Departure Times of MVG¶
The following example has been presented on the Munich Meetup in May 2019. It is based on the following business question: “What is the next available public transportation?”
It is based on the following components:
- A
CoreJobto retrieve and save next departure times - A
CoreRequestHandlerto deliver the results
prerequisites¶
Install core4 (see installation), create a project with
coco --init meetup and enter the project environment with
source meetup/enter_env.
the core job¶
The following code is sort of the most minimal version of a job. Given the
class resides in a file meetup/job.py and the job’s qual_name is
meetup.job.MyJob you enqueue the job with
coco --enqueue meetup.job.Myjob. Start a worker with coco --worker to
run the job. Use chist to see the job’s “hello world” greeting. Use
coco --detail meetup.job.Myjob to see the job’s “good-bye” output.

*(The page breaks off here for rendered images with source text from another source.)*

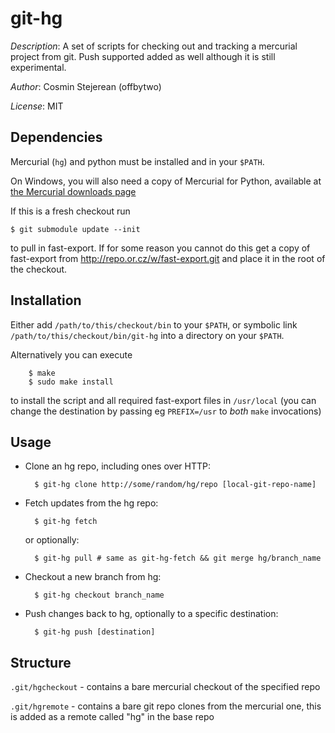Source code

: # git-hg #

*Description*: A set of scripts for checking out and tracking a mercurial project
from git. Push supported added as well although it is still experimental.

*Author*: Cosmin Stejerean (offbytwo)

*License*: MIT

## Dependencies ##

Mercurial (`hg`) and python must be installed and in your `$PATH`.

On Windows, you will also need a copy of Mercurial for Python, available at [the Mercurial downloads page](http://mercurial.selenic.com/downloads/)

If this is a fresh checkout run

    $ git submodule update --init

to pull in fast-export. If for some reason you cannot do this
get a copy of fast-export from http://repo.or.cz/w/fast-export.git and
place it in the root of the checkout.

## Installation ##

Either add `/path/to/this/checkout/bin` to your `$PATH`, or symbolic link
`/path/to/this/checkout/bin/git-hg` into a directory on your `$PATH`.

Alternatively you can execute

        $ make
        $ sudo make install

to install the script and all required fast-export files in `/usr/local` (you
can change the destination by passing eg `PREFIX=/usr` to *both* `make`
invocations)

## Usage ##

- Clone an hg repo, including ones over HTTP:

        $ git-hg clone http://some/random/hg/repo [local-git-repo-name]

- Fetch updates from the hg repo:

        $ git-hg fetch

    or optionally:

        $ git-hg pull # same as git-hg-fetch && git merge hg/branch_name

- Checkout a new branch from hg:

        $ git-hg checkout branch_name
        
- Push changes back to hg, optionally to a specific destination:

		$ git-hg push [destination]

## Structure ##

`.git/hgcheckout` - contains a bare mercurial checkout of the specified repo

`.git/hgremote` - contains a bare git repo clones from the mercurial one, this
                  is added as a remote called "hg" in the base repo
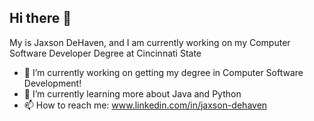 ## Hi there 👋

My is Jaxson DeHaven, and I am currently working on my Computer Software Developer Degree at Cincinnati State
- 🔭 I’m currently working on getting my degree in Computer Software Development!
- 🌱 I’m currently learning more about Java and Python
- 📫 How to reach me: www.linkedin.com/in/jaxson-dehaven

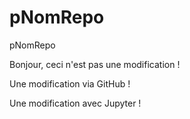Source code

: # pNomRepo
pNomRepo

Bonjour, ceci n'est pas une modification !

Une modification via GitHub !

Une modification avec Jupyter !

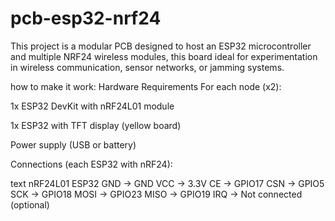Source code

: # pcb-esp32-nrf24
This project is a modular PCB designed to host an ESP32 microcontroller and multiple NRF24 wireless modules, this board ideal for experimentation in wireless communication, sensor networks, or jamming systems.

how to make it work:
Hardware Requirements
For each node (x2):

1x ESP32 DevKit with nRF24L01 module

1x ESP32 with TFT display (yellow board)

Power supply (USB or battery)

Connections (each ESP32 with nRF24):

text
nRF24L01    ESP32
GND      →  GND
VCC      →  3.3V
CE       →  GPIO17
CSN      →  GPIO5
SCK      →  GPIO18
MOSI     →  GPIO23
MISO     →  GPIO19
IRQ      →  Not connected (optional)
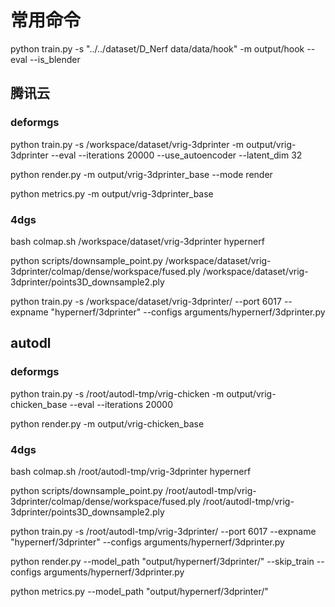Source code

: # 常用命令

python train.py -s "../../dataset/D_Nerf data/data/hook" -m output/hook --eval --is_blender

## 腾讯云
### deformgs
python train.py -s /workspace/dataset/vrig-3dprinter -m output/vrig-3dprinter  --eval --iterations 20000 --use_autoencoder --latent_dim 32

python render.py -m output/vrig-3dprinter_base --mode render

python metrics.py -m output/vrig-3dprinter_base
### 4dgs
bash colmap.sh /workspace/dataset/vrig-3dprinter hypernerf

python scripts/downsample_point.py /workspace/dataset/vrig-3dprinter/colmap/dense/workspace/fused.ply /workspace/dataset/vrig-3dprinter/points3D_downsample2.ply

python train.py -s  /workspace/dataset/vrig-3dprinter/ --port 6017 --expname "hypernerf/3dprinter" --configs arguments/hypernerf/3dprinter.py

## autodl
### deformgs
python train.py -s /root/autodl-tmp/vrig-chicken -m output/vrig-chicken_base --eval --iterations 20000

python render.py -m output/vrig-chicken_base
### 4dgs
bash colmap.sh /root/autodl-tmp/vrig-3dprinter hypernerf

python scripts/downsample_point.py /root/autodl-tmp/vrig-3dprinter/colmap/dense/workspace/fused.ply /root/autodl-tmp/vrig-3dprinter/points3D_downsample2.ply

python train.py -s  /root/autodl-tmp/vrig-3dprinter/ --port 6017 --expname "hypernerf/3dprinter" --configs arguments/hypernerf/3dprinter.py

python render.py --model_path "output/hypernerf/3dprinter/"  --skip_train --configs arguments/hypernerf/3dprinter.py 

python metrics.py --model_path "output/hypernerf/3dprinter/" 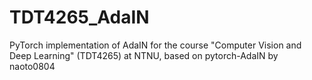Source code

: # TDT4265_AdaIN
PyTorch implementation of AdaIN for the course "Computer Vision and Deep Learning" (TDT4265) at NTNU, based on pytorch-AdaIN by naoto0804
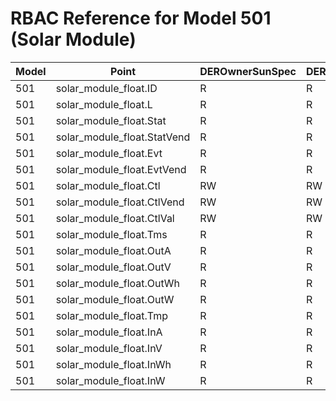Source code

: # RBAC Reference for Model 501 (Solar Module)

| Model | Point | DEROwnerSunSpec | DERInstallerSunSpec | DERVendorSunSpec | ServiceProviderSunSpec | GridOperatorSunSpec |
|-------|-------|------------------|---------------------|------------------|------------------------|---------------------|
| 501 | solar_module_float.ID | R | R | R | R | R |
| 501 | solar_module_float.L | R | R | R | R | R |
| 501 | solar_module_float.Stat | R | R | R | R | R |
| 501 | solar_module_float.StatVend | R | R | R | R | R |
| 501 | solar_module_float.Evt | R | R | R | R | R |
| 501 | solar_module_float.EvtVend | R | R | R | R | R |
| 501 | solar_module_float.Ctl | RW | RW | RW | RW | RW |
| 501 | solar_module_float.CtlVend | RW | RW | RW | RW | RW |
| 501 | solar_module_float.CtlVal | RW | RW | RW | RW | RW |
| 501 | solar_module_float.Tms | R | R | R | R | R |
| 501 | solar_module_float.OutA | R | R | R | R | R |
| 501 | solar_module_float.OutV | R | R | R | R | R |
| 501 | solar_module_float.OutWh | R | R | R | R | R |
| 501 | solar_module_float.OutW | R | R | R | R | R |
| 501 | solar_module_float.Tmp | R | R | R | R | R |
| 501 | solar_module_float.InA | R | R | R | R | R |
| 501 | solar_module_float.InV | R | R | R | R | R |
| 501 | solar_module_float.InWh | R | R | R | R | R |
| 501 | solar_module_float.InW | R | R | R | R | R |

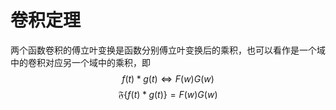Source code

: # 卷积定理
两个函数卷积的傅立叶变换是函数分别傅立叶变换后的乘积，也可以看作是一个域中的卷积对应另一个域中的乘积，即
$$
f(t)*g(t) \Longleftrightarrow F(w)G(w)
$$
$$
\mathfrak{F}\{f(t)*g(t)\} = F(w)G(w)
$$

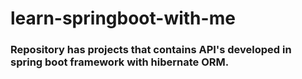 # learn-springboot-with-me 

### Repository has projects that contains API's developed in spring boot framework with hibernate ORM.

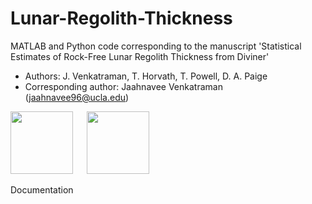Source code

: # Lunar-Regolith-Thickness

MATLAB and Python code corresponding to the manuscript 'Statistical Estimates of Rock-Free Lunar Regolith Thickness from Diviner'

- Authors: J. Venkatraman, T. Horvath, T. Powell, D. A. Paige
- Corresponding author: Jaahnavee Venkatraman (jaahnavee96@ucla.edu)

<p float="center">
  <img src="https://user-images.githubusercontent.com/43011604/191855862-48be9576-232f-45b4-aea7-37a5c623f57e.png" height="100">
  &emsp;
  <img src="https://user-images.githubusercontent.com/43011604/191856362-45fdf5ab-52ea-4c5a-b3be-29968f01eab5.png" height="100">
 </p>

Documentation


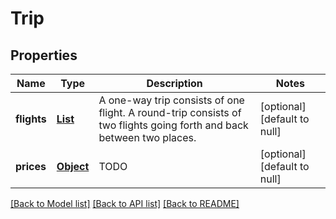 # Trip
## Properties

Name | Type | Description | Notes
------------ | ------------- | ------------- | -------------
**flights** | [**List**](Flight.md) | A one-way trip consists of one flight. A round-trip consists of two flights going forth and back between two places. | [optional] [default to null]
**prices** | [**Object**](object.md) | TODO | [optional] [default to null]

[[Back to Model list]](../README.md#documentation-for-models) [[Back to API list]](../README.md#documentation-for-api-endpoints) [[Back to README]](../README.md)


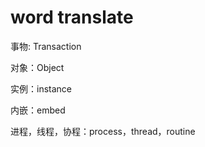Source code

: # word translate

事物: Transaction

对象：Object

实例：instance

内嵌：embed

进程，线程，协程：process，thread，routine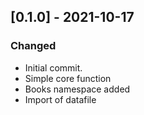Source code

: ## [0.1.0] - 2021-10-17
### Changed
- Initial commit.
- Simple core function
- Books namespace added
- Import of datafile

[0.1.1]: https://github.com/materialfuture/clj-bible-lib/compare/0.1.0...0.1.1

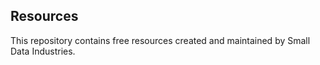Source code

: ## Resources
This repository contains free resources created and maintained by Small Data Industries.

from core4.queue.job import CoreJob
class MyJob(CoreJob):
author = "mra"
def execute(self):
self.logger.info("hello world")
print("good-bye")
execute helper method¶
During job implementation, you will want to debug the job and not use the
enqueue/dequeue cycle described above. Use method
execute as in the following
example:
from core4.queue.job import CoreJob
class MyJob(CoreJob):
author = "mra"
def execute(self):
self.logger.info("hello world")
print("good-bye")
if __name__ == '__main__':
from core4.queue.helper.functool import execute
execute(MyJob)
querying the MVG API¶
Querying the MVG API is easy. See for example python_mvg_api. The following interactive Python session retrieves current departures from Munich “Königsplatz”:
import datetime
import pandas as pd
import requests
DEP_URL = "https://www.mvg.de/fahrinfo/api/departure/{id}?footway=0"
MVG_KEY = "5af1beca494712ed38d313714d4caff6"
station_id = 110
url = DEP_URL.format(id=station_id)
resp = requests.get(url, headers={'X-MVG-Authorization-Key': MVG_KEY})
if resp.status_code != 200:
raise RuntimeError("MVG API returned [%s]", resp.status_code)
print(resp.json())
data = set()
for r in resp.json()["departures"]:
data.add((
station_id,
r["product"],
r["label"],
r["lineBackgroundColor"],
r["destination"],
datetime.datetime.fromtimestamp(
r["departureTime"] / 1000).replace(second=0)
))
df = pd.DataFrame(data)
print(df.to_string())
implement the query method¶
Translate the interactive session above into a job method .get_data.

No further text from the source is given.